→ **Assignment**: The output has to be the full set of records, reproduced exactly, minus any picture.

--- Data for this exercise Enclosed Below ---

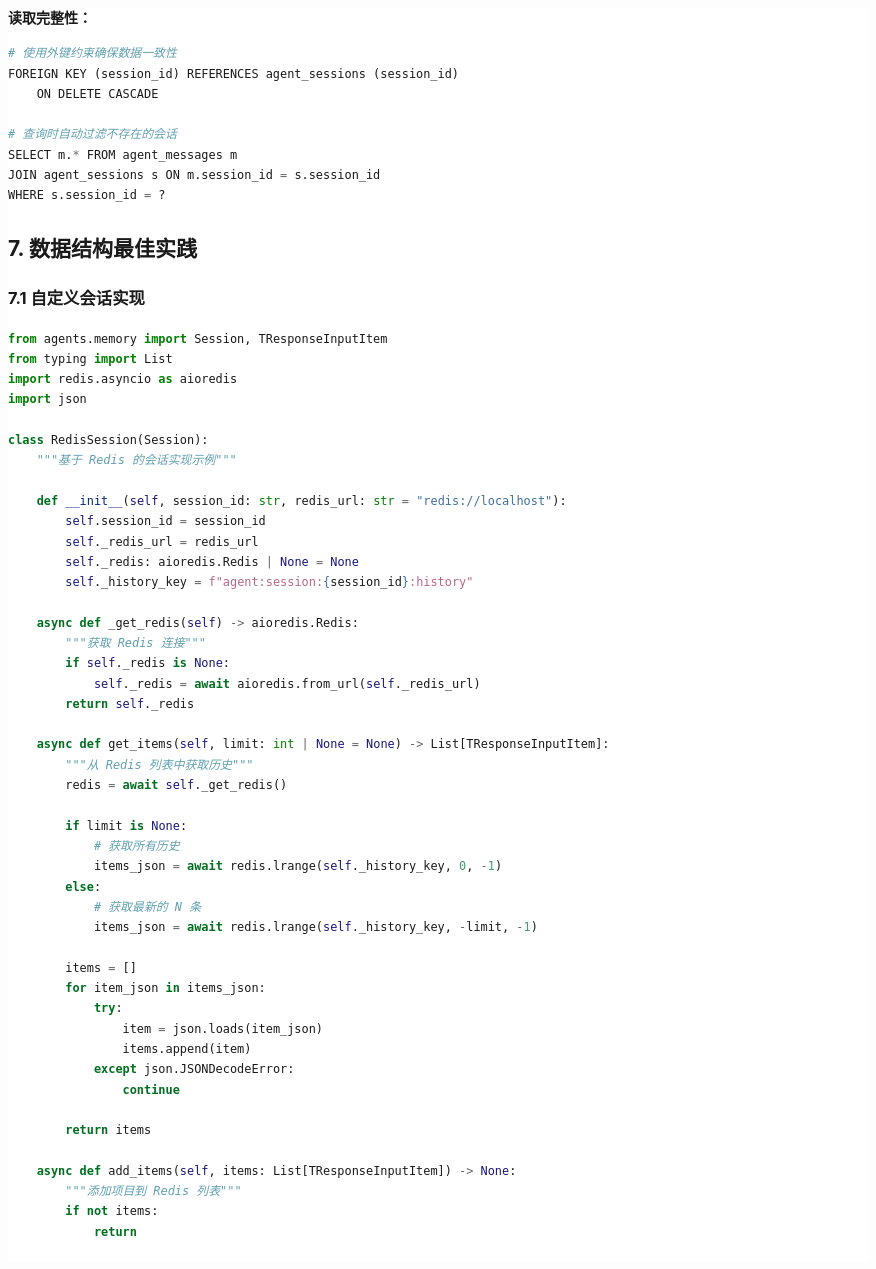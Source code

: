 **读取完整性：**

```python
# 使用外键约束确保数据一致性
FOREIGN KEY (session_id) REFERENCES agent_sessions (session_id)
    ON DELETE CASCADE

# 查询时自动过滤不存在的会话
SELECT m.* FROM agent_messages m
JOIN agent_sessions s ON m.session_id = s.session_id
WHERE s.session_id = ?
```

## 7. 数据结构最佳实践

### 7.1 自定义会话实现

```python
from agents.memory import Session, TResponseInputItem
from typing import List
import redis.asyncio as aioredis
import json

class RedisSession(Session):
    """基于 Redis 的会话实现示例"""
    
    def __init__(self, session_id: str, redis_url: str = "redis://localhost"):
        self.session_id = session_id
        self._redis_url = redis_url
        self._redis: aioredis.Redis | None = None
        self._history_key = f"agent:session:{session_id}:history"
    
    async def _get_redis(self) -> aioredis.Redis:
        """获取 Redis 连接"""
        if self._redis is None:
            self._redis = await aioredis.from_url(self._redis_url)
        return self._redis
    
    async def get_items(self, limit: int | None = None) -> List[TResponseInputItem]:
        """从 Redis 列表中获取历史"""
        redis = await self._get_redis()
        
        if limit is None:
            # 获取所有历史
            items_json = await redis.lrange(self._history_key, 0, -1)
        else:
            # 获取最新的 N 条
            items_json = await redis.lrange(self._history_key, -limit, -1)
        
        items = []
        for item_json in items_json:
            try:
                item = json.loads(item_json)
                items.append(item)
            except json.JSONDecodeError:
                continue
        
        return items
    
    async def add_items(self, items: List[TResponseInputItem]) -> None:
        """添加项目到 Redis 列表"""
        if not items:
            return
        
```
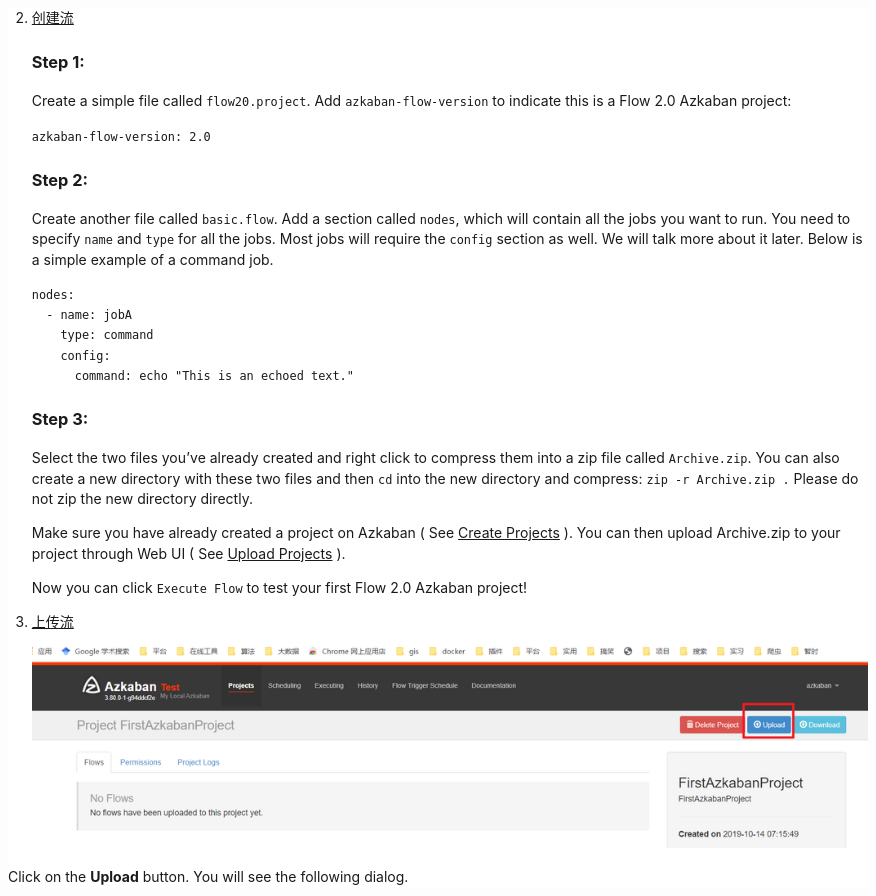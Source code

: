 
2. [创建流](https://azkaban.readthedocs.io/en/latest/createFlows.html#creating-flows)

   ### Step 1:

   Create a simple file called `flow20.project`. Add `azkaban-flow-version` to indicate this is a Flow 2.0 Azkaban project:

   ```
   azkaban-flow-version: 2.0
   ```

   ### Step 2:

   Create another file called `basic.flow`. Add a section called `nodes`, which will contain all the jobs you want to run. You need to specify `name` and `type` for all the jobs. Most jobs will require the `config` section as well. We will talk more about it later. Below is a simple example of a command job.

   ```
   nodes:
     - name: jobA
       type: command
       config:
         command: echo "This is an echoed text."
   ```

   ### Step 3:

   Select the two files you’ve already created and right click to compress them into a zip file called `Archive.zip`. You can also create a new directory with these two files and then `cd` into the new directory and compress: `zip -r Archive.zip .` Please do not zip the new directory directly.

   Make sure you have already created a project on Azkaban ( See [Create Projects](https://azkaban.readthedocs.io/en/latest/useAzkaban.html#createprojects) ). You can then upload Archive.zip to your project through Web UI ( See [Upload Projects](https://azkaban.readthedocs.io/en/latest/useAzkaban.html#uploadprojects) ).

   Now you can click `Execute Flow` to test your first Flow 2.0 Azkaban project!

3. [上传流](https://azkaban.readthedocs.io/en/latest/useAzkaban.html#upload-projects)

   ![1571062926625](./picture/1571062926625.png)

Click on the **Upload** button. You will see the following dialog.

--- End of Enclosed Data for this exercise ---

→ **Task answer**:
Source code

: **读取完整性：**

```python
# 使用外键约束确保数据一致性
FOREIGN KEY (session_id) REFERENCES agent_sessions (session_id)
    ON DELETE CASCADE

# 查询时自动过滤不存在的会话
SELECT m.* FROM agent_messages m
JOIN agent_sessions s ON m.session_id = s.session_id
WHERE s.session_id = ?
```

## 7. 数据结构最佳实践

### 7.1 自定义会话实现

```python
from agents.memory import Session, TResponseInputItem
from typing import List
import redis.asyncio as aioredis
import json

class RedisSession(Session):
    """基于 Redis 的会话实现示例"""
    
    def __init__(self, session_id: str, redis_url: str = "redis://localhost"):
        self.session_id = session_id
        self._redis_url = redis_url
        self._redis: aioredis.Redis | None = None
        self._history_key = f"agent:session:{session_id}:history"
    
    async def _get_redis(self) -> aioredis.Redis:
        """获取 Redis 连接"""
        if self._redis is None:
            self._redis = await aioredis.from_url(self._redis_url)
        return self._redis
    
    async def get_items(self, limit: int | None = None) -> List[TResponseInputItem]:
        """从 Redis 列表中获取历史"""
        redis = await self._get_redis()
        
        if limit is None:
            # 获取所有历史
            items_json = await redis.lrange(self._history_key, 0, -1)
        else:
            # 获取最新的 N 条
            items_json = await redis.lrange(self._history_key, -limit, -1)
        
        items = []
        for item_json in items_json:
            try:
                item = json.loads(item_json)
                items.append(item)
            except json.JSONDecodeError:
                continue
        
        return items
    
    async def add_items(self, items: List[TResponseInputItem]) -> None:
        """添加项目到 Redis 列表"""
        if not items:
            return
        
```
Source code

: 
2. [创建流](https://azkaban.readthedocs.io/en/latest/createFlows.html#creating-flows)

   ### Step 1:

   Create a simple file called `flow20.project`. Add `azkaban-flow-version` to indicate this is a Flow 2.0 Azkaban project:

   ```
   azkaban-flow-version: 2.0
   ```

   ### Step 2:

   Create another file called `basic.flow`. Add a section called `nodes`, which will contain all the jobs you want to run. You need to specify `name` and `type` for all the jobs. Most jobs will require the `config` section as well. We will talk more about it later. Below is a simple example of a command job.

   ```
   nodes:
     - name: jobA
       type: command
       config:
         command: echo "This is an echoed text."
   ```

   ### Step 3:

   Select the two files you’ve already created and right click to compress them into a zip file called `Archive.zip`. You can also create a new directory with these two files and then `cd` into the new directory and compress: `zip -r Archive.zip .` Please do not zip the new directory directly.

   Make sure you have already created a project on Azkaban ( See [Create Projects](https://azkaban.readthedocs.io/en/latest/useAzkaban.html#createprojects) ). You can then upload Archive.zip to your project through Web UI ( See [Upload Projects](https://azkaban.readthedocs.io/en/latest/useAzkaban.html#uploadprojects) ).

   Now you can click `Execute Flow` to test your first Flow 2.0 Azkaban project!

3. [上传流](https://azkaban.readthedocs.io/en/latest/useAzkaban.html#upload-projects)

   ![1571062926625](./picture/1571062926625.png)

Click on the **Upload** button. You will see the following dialog.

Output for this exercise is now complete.